Minnesota's first plastic film recycling facility struggling just two months after opening

In December, machinery hummed and a dozen employees sorted through plastic bags and films bound for a new life as Myplas celebrated the grand opening of its $30 million recycling center in Rogers. CEOs of major Minnesota companies attended the ribbon cutting, celebrating the 24/7 production schedule planned for early this year and the intent to quickly grow to 70 employees.

Yet just two months later on Tuesday afternoon, the parking lot was empty, the lights were off, and the whir of the droning machines had quieted. The employee directory at a virtual check-in station listed just four people, and the company's chief executive was not one of them.

The recycling center is not the booming business it set out to be.

"Myplas is committed to the vision of a circular economy for flexible films in the Upper Midwest," Peter Shippen, chair of the Myplas USA board of directors, said. "To execute this vision, we are currently exploring management and operational changes."

Shippen, CEO of Toronto- and London-based Britannia Life Sciences, said the company continues to have strong support from corporate partners, and it remains "in contact with furloughed employees and suppliers with respect to plans to recommence operations."

Several prominent Minnesota companies invested more than $9 million in the project, including General Mills and Schwan's, which have employees on the board of directors. Neither returned a request for comment. The state also chipped in $1.4 million.

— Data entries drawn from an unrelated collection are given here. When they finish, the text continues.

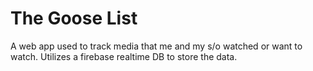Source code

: # The Goose List
A web app used to track media that me and my s/o watched or want to watch. Utilizes a firebase realtime DB to store the data.
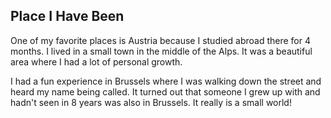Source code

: ## Place I Have Been

One of my favorite places is Austria because I studied abroad there for 4 months. I lived in a small town in the middle of the Alps. It was a beautiful area where I had a lot of personal growth.

I had a fun experience in Brussels where I was walking down the street and heard my name being called. It turned out that someone I grew up with and hadn't seen in 8 years was also in Brussels. It really is a small world!
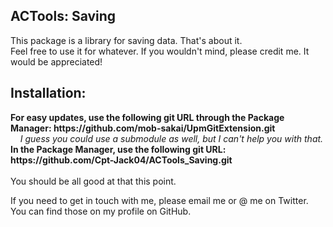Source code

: ## ACTools: Saving
<p>
  This package is a library for saving data. That's about it.
  <br/>
  Feel free to use it for whatever. If you wouldn't mind, please credit me. It would be appreciated!
</p>

## Installation:
<p>
  <b>For easy updates, use the following git URL through the Package Manager: https://github.com/mob-sakai/UpmGitExtension.git</b>
  <br/>
  <i>&nbsp;&nbsp;&nbsp;&nbsp;I guess you could use a submodule as well, but I can't help you with that.</i>
  <br/>
  <b>In the Package Manager, use the following git URL: https://github.com/Cpt-Jack04/ACTools_Saving.git</b>
  <br/>
  <br/>
  You should be all good at that this point.
</p>

<p>
  If you need to get in touch with me, please email me or @ me on Twitter. You can find those on my profile on GitHub.
</p>
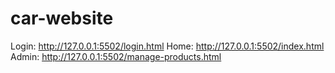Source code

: # car-website
Login:
http://127.0.0.1:5502/login.html
Home:
http://127.0.0.1:5502/index.html
Admin:
http://127.0.0.1:5502/manage-products.html
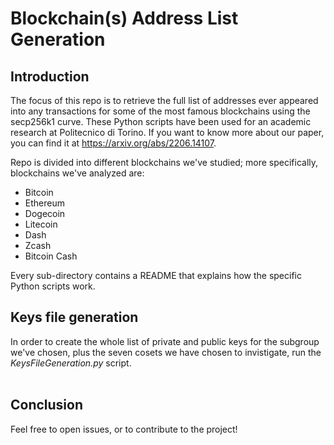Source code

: # Blockchain(s) Address List Generation
## Introduction
The focus of this repo is to retrieve the full list of addresses ever appeared into any transactions for some of the most famous blockchains using the secp256k1 curve. 
These Python scripts have been used for an academic research at Politecnico di Torino.
If you want to know more about our paper, you can find it at https://arxiv.org/abs/2206.14107.

Repo is divided into different blockchains we've studied; more specifically, blockchains we've analyzed are: 
- Bitcoin 
- Ethereum
- Dogecoin
- Litecoin 
- Dash
- Zcash
- Bitcoin Cash

Every sub-directory contains a README that explains how the specific Python scripts work.

## Keys file generation 
In order to create the whole list of private and public keys for the subgroup we've chosen, plus the seven cosets we have chosen to invistigate, run the *KeysFileGeneration.py* script. 
<br><br>

## Conclusion
Feel free to open issues, or to contribute to the project!
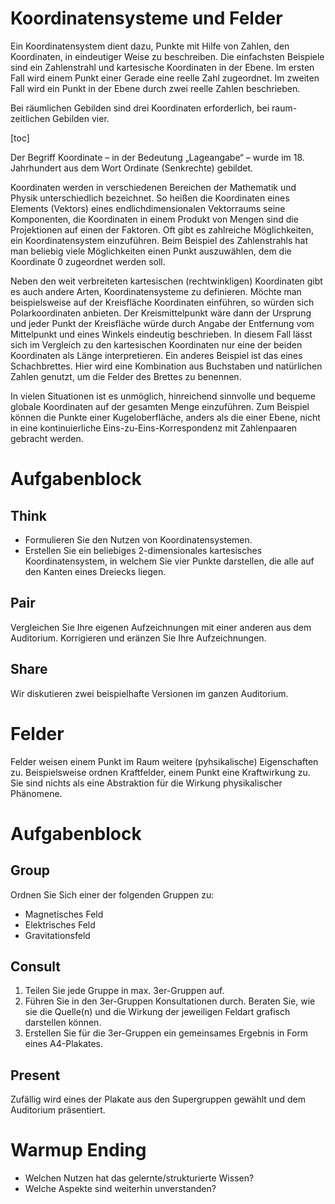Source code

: Koordinatensysteme und Felder
=============================

Ein Koordinatensystem dient dazu, Punkte mit Hilfe von Zahlen, den Koordinaten, in eindeutiger Weise zu beschreiben. Die einfachsten Beispiele sind ein Zahlenstrahl und kartesische Koordinaten in der Ebene. Im ersten Fall wird einem Punkt einer Gerade eine reelle Zahl zugeordnet. Im zweiten Fall wird ein Punkt in der Ebene durch zwei reelle Zahlen beschrieben.

Bei räumlichen Gebilden sind drei Koordinaten erforderlich, bei raum-zeitlichen Gebilden vier.

[toc]

Der Begriff Koordinate – in der Bedeutung „Lageangabe“ – wurde im 18. Jahrhundert aus dem Wort Ordinate (Senkrechte) gebildet.

Koordinaten werden in verschiedenen Bereichen der Mathematik und Physik unterschiedlich bezeichnet. So heißen die Koordinaten eines Elements (Vektors) eines endlichdimensionalen Vektorraums seine Komponenten, die Koordinaten in einem Produkt von Mengen sind die Projektionen auf einen der Faktoren. Oft gibt es zahlreiche Möglichkeiten, ein Koordinatensystem einzuführen. Beim Beispiel des Zahlenstrahls hat man beliebig viele Möglichkeiten einen Punkt auszuwählen, dem die Koordinate 0 zugeordnet werden soll.

Neben den weit verbreiteten kartesischen (rechtwinkligen) Koordinaten gibt es auch andere Arten, Koordinatensysteme zu definieren. Möchte man beispielsweise auf der Kreisfläche Koordinaten einführen, so würden sich Polarkoordinaten anbieten. Der Kreismittelpunkt wäre dann der Ursprung und jeder Punkt der Kreisfläche würde durch Angabe der Entfernung vom Mittelpunkt und eines Winkels eindeutig beschrieben. In diesem Fall lässt sich im Vergleich zu den kartesischen Koordinaten nur eine der beiden Koordinaten als Länge interpretieren. Ein anderes Beispiel ist das eines Schachbrettes. Hier wird eine Kombination aus Buchstaben und natürlichen Zahlen genutzt, um die Felder des Brettes zu benennen.

In vielen Situationen ist es unmöglich, hinreichend sinnvolle und bequeme globale Koordinaten auf der gesamten Menge einzuführen. Zum Beispiel können die Punkte einer Kugeloberfläche, anders als die einer Ebene, nicht in eine kontinuierliche Eins-zu-Eins-Korrespondenz mit Zahlenpaaren gebracht werden.

# Aufgabenblock

## Think

- Formulieren Sie den Nutzen von Koordinatensystemen.
- Erstellen Sie ein beliebiges 2-dimensionales kartesisches Koordinatensystem, in welchem Sie vier Punkte darstellen, die alle auf den Kanten eines Dreiecks liegen.

## Pair

Vergleichen Sie Ihre eigenen Aufzeichnungen mit einer anderen aus dem Auditorium.
Korrigieren und eränzen Sie Ihre Aufzeichnungen.

## Share

Wir diskutieren zwei beispielhafte Versionen im ganzen Auditorium.

# Felder

Felder weisen einem Punkt im Raum weitere (pyhsikalische) Eigenschaften zu. Beispielsweise ordnen Kraftfelder, einem Punkt eine Kraftwirkung zu. Sie sind nichts als eine Abstraktion für die Wirkung physikalischer Phänomene.

# Aufgabenblock

## Group

Ordnen Sie Sich einer der folgenden Gruppen zu:

- Magnetisches Feld
- Elektrisches Feld
- Gravitationsfeld

## Consult

1. Teilen Sie jede Gruppe in max. 3er-Gruppen auf.
1. Führen Sie in den 3er-Gruppen Konsultationen durch. Beraten Sie, wie sie die Quelle(n) und die Wirkung der jeweiligen Feldart grafisch darstellen können.
1. Erstellen Sie für die 3er-Gruppen ein gemeinsames Ergebnis in Form eines A4-Plakates.

## Present

Zufällig wird eines der Plakate aus den Supergruppen gewählt und dem Auditorium präsentiert.

# Warmup Ending

- Welchen Nutzen hat das gelernte/strukturierte Wissen?
- Welche Aspekte sind weiterhin unverstanden?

Other companies made pledges to support the "circular economy" of recycled plastic that received considerable media coverage. The Rogers facility was the first in the U.S. for South Africa-based Myplas.

MBOLD, a business coalition that led the effort and publicity campaign to bring the recycling company to town, did not provide a comment when reached.

The ability to build a plastic film recycling plant in Minnesota was predicated on increased demand for recycled plastic. That demand was supposedly going to come from food companies, window makers, construction firms, hospitals and others that consume massive quantities of single-use plastic film that is hard to recycle at traditional facilities.

"Recycling doesn't work on its own. Collaboration is key across the supply chain," Myplas' CEO at the time, Andrew Pieterse, said in December. He was not reachable for comment this week.

MBOLD members Cargill, General Mills, Schwan's Company, Land O' Lakes and the University of Minnesota said in 2022 they would "evaluate potential product applications" but did not promise more.

More than a dozen other Minnesota companies and nonprofits later joined as "participants" that would "evaluate strategies for increasing use of recycled resin in new film products," according to an MBOLD news release from March 2023. Allina Health, HealthPartners, Hormel Foods, Post Consumer Brands, Andersen Corp., Marvin, Kraus-Anderson, McGough, Mortenson and other organizations all attached their names to the purportedly eco-friendly project.

Target also invested in Myplas. The retailer was sending plastic bags from store drop-off bins to the facility in Rogers late last year.

Pieterse said in December that Myplas had also partnered with Cargill to recycle used salt bags into new salt bags.

JoAnne Berkenkamp, the director of MBOLD, said at the time that was not accurate.

Pieterse later made an offhand comment when talking about getting the recycled plastic pellets through trial batches and into full production.

"Now we just need to sell," he said, and trailed off: "Sell, sell, sell, sell, sell."